Disturbo depressivo. La causa potrebbe essere un eccesso di connessioni nel cervello

Disturbo depressivo. La causa potrebbe essere un eccesso di connessioni nel cervello
Gli organi centrali del sistema nervoso delle persone affette da depressione sarebbero iperconnessi: troppi legami tra le aree del cervello, che non riescono ad essere spenti e che dunque causano la produzione irregolare delle sostanze chimiche che regolano umore, attenzione e ansia.

Quando si nomina la depressione molti pensano al sintomi più comune, che riguarda l’umore. Ma in realtà quando la patologia è accertata clinicamente i segnali sono molteplici, e includono ansia, scarsa attenzione e poca capacità di concentrazione, problemi di memoria e disturbi del sonno. Ma per la prima volta, alla malattia è stata associata anche un’altra caratteristica: il numero più grande di connessioni tra le aree del cervello. Secondo i ricercatori dell’Università della California, infatti, gli organi del sistema immunitario delle persone depresse sono largamente iperconnessi. Lo studio che ne parla è stato pubblicato su PLoS One.
 
Tradizionalmente, gli scienziati che studiano la depressione, tendono ad analizzare con attenzione le singole aree che potrebbero essere responsabili dei sintomi.
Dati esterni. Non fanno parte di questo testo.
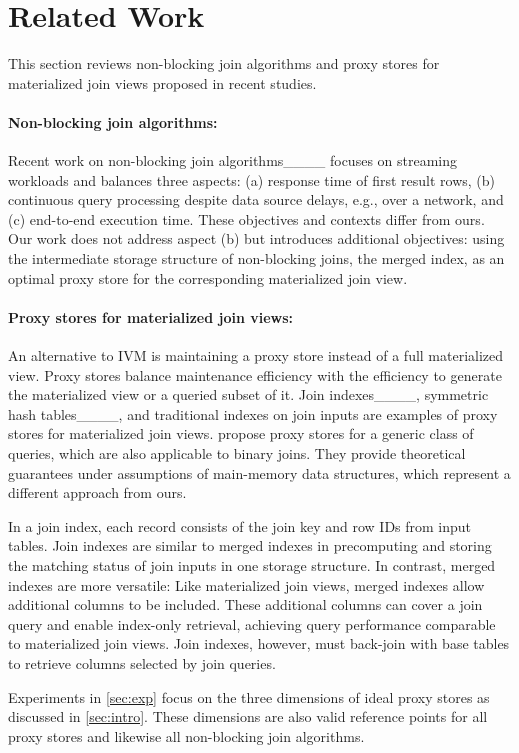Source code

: \section{Related Work}
\label{sec:prior}

This section reviews non-blocking join algorithms and proxy stores for materialized join views proposed in recent studies.

\paragraph{Non-blocking join algorithms:}

Recent work on non-blocking join algorithms____ focuses on streaming workloads and balances three aspects: (a) response time of first result rows, (b) continuous query processing despite data source delays, e.g., over a network, and (c) end-to-end execution time.
These objectives and contexts differ from ours.
Our work does not address aspect (b) but introduces additional objectives: using the intermediate storage structure of non-blocking joins, the merged index, as an optimal proxy store for the corresponding materialized join view.

\paragraph{Proxy stores for materialized join views:}

An alternative to IVM is maintaining a proxy store instead of a full materialized view.
Proxy stores balance maintenance efficiency with the efficiency to generate the materialized view or a queried subset of it.
Join indexes____, symmetric hash tables____, and traditional indexes on join inputs are examples of proxy stores for materialized join views.
 propose proxy stores for a generic class of queries, which are also applicable to binary joins.
They provide theoretical guarantees under assumptions of main-memory data structures, which represent a different approach from ours.

In a join index, each record consists of the join key and row IDs from input tables.
Join indexes are similar to merged indexes in precomputing and storing the matching status of join inputs in one storage structure.
In contrast, merged indexes are more versatile:
Like materialized join views, merged indexes allow additional columns to be included.
These additional columns can cover a join query and enable index-only retrieval, achieving query performance comparable to materialized join views.
Join indexes, however, must back-join with base tables to retrieve columns selected by join queries.

Experiments in \cref{sec:exp} focus on the three dimensions of ideal proxy stores as discussed in \cref{sec:intro}.
These dimensions are also valid reference points for all proxy stores and likewise all non-blocking join algorithms.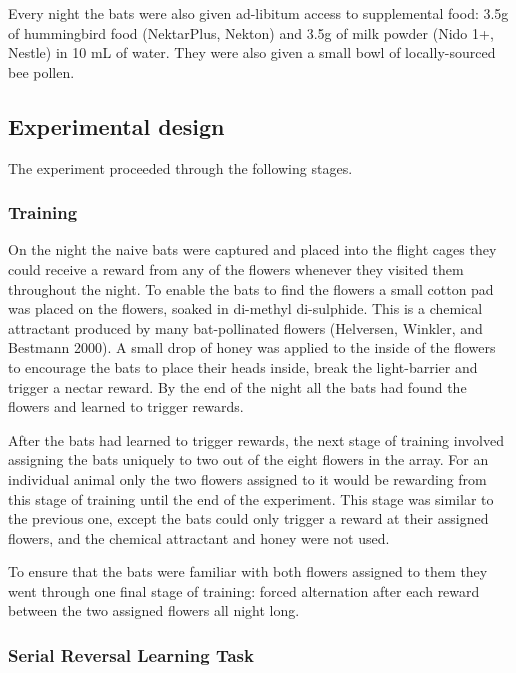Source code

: \documentclass[
]{article}
\begin{document}
Every night the bats were also given ad-libitum access to supplemental food: 3.5g of hummingbird food (NektarPlus, Nekton) and 3.5g of milk powder (Nido 1+, Nestle) in 10 mL of water. They were also given a small bowl of locally-sourced bee pollen.

\hypertarget{experimental-design}{%
\subsection{Experimental design}\label{experimental-design}}

The experiment proceeded through the following stages.

\hypertarget{training}{%
\subsubsection{Training}\label{training}}

On the night the naive bats were captured and placed into the flight cages they could receive a reward from any of the flowers whenever they visited them throughout the night. To enable the bats to find the flowers a small cotton pad was placed on the flowers, soaked in di-methyl di-sulphide. This is a chemical attractant produced by many bat-pollinated flowers (Helversen, Winkler, and Bestmann 2000). A small drop of honey was applied to the inside of the flowers to encourage the bats to place their heads inside, break the light-barrier and trigger a nectar reward. By the end of the night all the bats had found the flowers and learned to trigger rewards.

After the bats had learned to trigger rewards, the next stage of training involved assigning the bats uniquely to two out of the eight flowers in the array. For an individual animal only the two flowers assigned to it would be rewarding from this stage of training until the end of the experiment. This stage was similar to the previous one, except the bats could only trigger a reward at their assigned flowers, and the chemical attractant and honey were not used.

To ensure that the bats were familiar with both flowers assigned to them they went through one final stage of training: forced alternation after each reward between the two assigned flowers all night long.

\hypertarget{serial-reversal-learning-task}{%
\subsubsection{Serial Reversal Learning Task}\label{serial-reversal-learning-task}}
\end{document}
Ma in realtà, poiché questi sono così tanti, i ricercatori di Los Angeles hanno pensato che la causa potesse essere riconducibile ad un problema rispetto a come queste aree entrano in connessione. “Il cervello deve essere capace di controllare la rete neurale nel complesso, per funzionare correttamente”, ha spiegato il primo autore della ricerca Andrew Leuchter. “L’organo deve dunque essere in grado di sincronizzare, ma anche di mandare fuori sincro, le sue diverse componenti: solo in questo modo può sperare di reagire agli stimoli, di regolare l’umore, di imparare cose o di risolvere problemi”. Il cervello della persona depressa, invece, manterrebbe la capacità di formare connessioni funzionanti, ma perderebbe quella di spegnere quegli stessi collegamenti. “Ed è proprio per questo – ha continuato il ricercatore – che potrebbe spiegare alcuni dei sintomi del disturbo depressivo”.
 
Nello studio condotto dagli scienziati californiani, il più grande mai realizzato in questo ambito, sono state analizzate le connessioni funzionali del cervello di 121 pazienti adulti ai quali fosse stata diagnosticata una depressione grave. Per studiare le onde cerebrali di queste persone, e la sincronizzazione tra i segnali elettrici provenienti da aree diverse dell’organo, i ricercatori hanno usato un metodo chiamato “weighted network analysis”, usata proprio per studiare quei sistemi, come quello delle connessioni neuronali, in cui sono presenti dei nodi collegati. Così facendo, hanno scoperto proprio che i soggetti depressi mostravano una sincronizzazione maggiore tra tutte le frequenze di attività elettrica, e che questo comportava una disfunzione in molte aree cerebrali.
Il ritmo cerebrale infatti, regola il rilascio di serotonina ed altre sostanze che aiutano a controllare l’umore. “In particolare l’area del cervello che sembra maggiormente affetta da queste connessioni anormali era la corteccia prefrontale, la cui attività è fortemente implicata nel controllo delle emozioni e nella risoluzione dei problemi”, ha specificato Leuchter. “Quando il sistema nervoso centrale perde la sua ‘flessibilità’ nel controllare le connessioni, potrebbe perdere anche quella di funzionare correttamente: e se la depressione non fosse altro che una conseguenza dei ritmi anormali che comportano una chimica cerebrale ‘sbagliata’?”. In realtà infatti, i farmaci antidepressivi hanno proprio l’effetto di alterare il ritmo cerebrale, in modo da comportare un cambiamento anche nel rilascio di serotonina. “È possibile che l’effetto di questi medicinali sia quello di normalizzare le connessioni cerebrali. Se confermassimo questo, potremmo sviluppare dei farmaci dagli effetti mirati e quindi più efficaci. Questo è proprio il passo successivo della nostra ricerca”.